Mo Dowd from yesterday's NYT:
I wish W. would let me help crystallize him.
But, alas, I’m not one of his chosen crystallizers, because he is loath to be exposed to anyone who doesn’t agree with him. He roams the country but never strays from Bushworld, going from military bases to conservative powwows to Republican Hill allies to sworn Bush supporters to sympathetic columnists.
“It helps crystallize my thought to answer your questions,” he told conservative columnists called to the Oval Office this week. But he made it clear that his thoughts were contentedly calcified: “Let me just first tell you that I’ve never been more convinced that the decisions I made are the right decisions. I’m oftentimes asked about, well, you’re stubborn and all this. If you believe in a strategy, in Washington, D.C., you’ve got to stick to that strategy, see.”
After reading this I couldn't help thinking about another President and the sort of people he reached out to. Writing in The Jesus I Never Knew, Christian evangelical author Philip Yancey recalls an occasion in which he, and a number of other evangelical Christians met with President Clinton to voice their concerns. Yancey wasn't specific about who exactly besides himself were in this delegation, but it seems safe to say that among them were people who hadn't voted for the Big Dawg and who weren't supportive of his policies. Still, whatever effect they had on him, Clinton chose to meet with them and at least hear them out.

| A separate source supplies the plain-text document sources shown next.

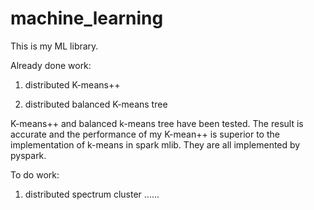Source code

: # machine_learning

This is my ML library.

Already done work:

1. distributed K-means++

2. distributed balanced K-means tree

K-means++ and balanced k-means tree have been tested. The result is accurate and the performance of my K-mean++ is superior to the implementation of k-means in spark mlib. They are all implemented by pyspark.


To do work:
1. distributed spectrum cluster
......

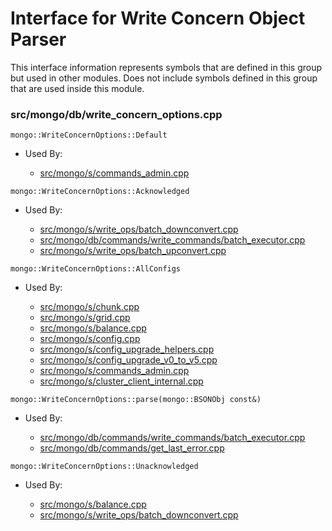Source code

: 
# Interface for Write Concern Object Parser
This interface information represents symbols that are defined in this group but used in other modules.  Does not include symbols defined in this group that are used inside this module.

### src/mongo/db/write\_concern\_options.cpp

<div></div>

    mongo::WriteConcernOptions::Default

- Used By:

    - [src/mongo/s/commands\_admin.cpp](../../../../sharding/mongos\_commands)

<div></div>

    mongo::WriteConcernOptions::Acknowledged

- Used By:

    - [src/mongo/s/write\_ops/batch\_downconvert.cpp](../../../../network/write\_commands)
    - [src/mongo/db/commands/write\_commands/batch\_executor.cpp](../../../../network/write\_commands)
    - [src/mongo/s/write\_ops/batch\_upconvert.cpp](../../../../network/write\_commands)

<div></div>

    mongo::WriteConcernOptions::AllConfigs

- Used By:

    - [src/mongo/s/chunk.cpp](../../../../sharding/chunk\_management)
    - [src/mongo/s/grid.cpp](../../../../sharding/cluster\_metadata\_management)
    - [src/mongo/s/balance.cpp](../../../../sharding/balancer)
    - [src/mongo/s/config.cpp](../../../../sharding/cluster\_metadata\_management)
    - [src/mongo/s/config\_upgrade\_helpers.cpp](../../../../sharding/config\_metadata\_upgrade)
    - [src/mongo/s/config\_upgrade\_v0\_to\_v5.cpp](../../../../sharding/config\_metadata\_upgrade)
    - [src/mongo/s/commands\_admin.cpp](../../../../sharding/mongos\_commands)
    - [src/mongo/s/cluster\_client\_internal.cpp](../../../../sharding/config\_metadata\_upgrade)

<div></div>

    mongo::WriteConcernOptions::parse(mongo::BSONObj const&)

- Used By:

    - [src/mongo/db/commands/write\_commands/batch\_executor.cpp](../../../../network/write\_commands)
    - [src/mongo/db/commands/get\_last\_error.cpp](../../../../query\_and\_operation\_handling/database\_commands)

<div></div>

    mongo::WriteConcernOptions::Unacknowledged

- Used By:

    - [src/mongo/s/balance.cpp](../../../../sharding/balancer)
    - [src/mongo/s/write\_ops/batch\_downconvert.cpp](../../../../network/write\_commands)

W doesn't do this. In the David Brooks column I referenced last week, the NYT columnist made two points about Bush: (a) the President is very sure of himself and (b) the President doesn't seem to have the fetish common to almost all politicians of wanting or needing to be liked.
I suspect Bush's proclivity about meeting only with admirers and fellow ideological travelers is strongly related to the two personality traits Brooks identifies. His company tends to reinforce his sureness of himself and provide him with the necessary public acceptance he desires, without having to consort with the enemy, as Clinton felt the need to do.
In one sense, if we didn't know about the private visits Bush hosts with conservative bloggers and writers, Bush's seeming imperviousness to polls and public opinion could almost be a virtues. Presidents--and their constituents--of the world's lone super-power would seem to benefit from having the proper sort of emotional distance from dramatic turns of events and frequent, arbitrary changes in polls. Some steadiness of leadership under trying and changing circumstances is, I think, highly critical and valuable.
Among the complaints his critics raised about him, Clinton's seeming need to be liked and applauded have some validity.
But in Bush's case, as even some die-hard, dead-enders are starting to recognize, his insulation from the public and alternative points of view is becoming a liability and may border on the psychotic.
But perpectives on Bush that emphasize his self-assurance and his unflappability in the face of negative circumstances and polls also shields the reality that rather than being self-contained, Bush is actually a highly "handled" executive. The most telling example of this I thought was the first presidential debate, where Bush was suddenly out on the stage with competition, on his own for the first time in four years. And the comparison to Kerry that night was I think highly distinctive. That night it was almost a surprise to see a befuddled president in contrast to the cool, calm, choreagraphed, (and limited) images we had been given of him over his first term.
So who is our president? Self-assured and self-motivated (albeit stubbornly and unreflective), or sheltered and handled, the front-man of a partisan cabal, personified by Dick Cheney and propped up by the likes of Rush Limbaugh and James Dobson?
1 comment:
the President doesn't seem to have the fetish common to almost all politicians of wanting or needing to be liked.
I don't think that's quite right. He needs to be liked -- and he has a tremendous gift for seeing only what he wants to see. And what he sees is a world of people who like him. (The people who don't like him -- e.g., any reporter who asks him a tough question -- are regarded as weirdos and aberrant beings.)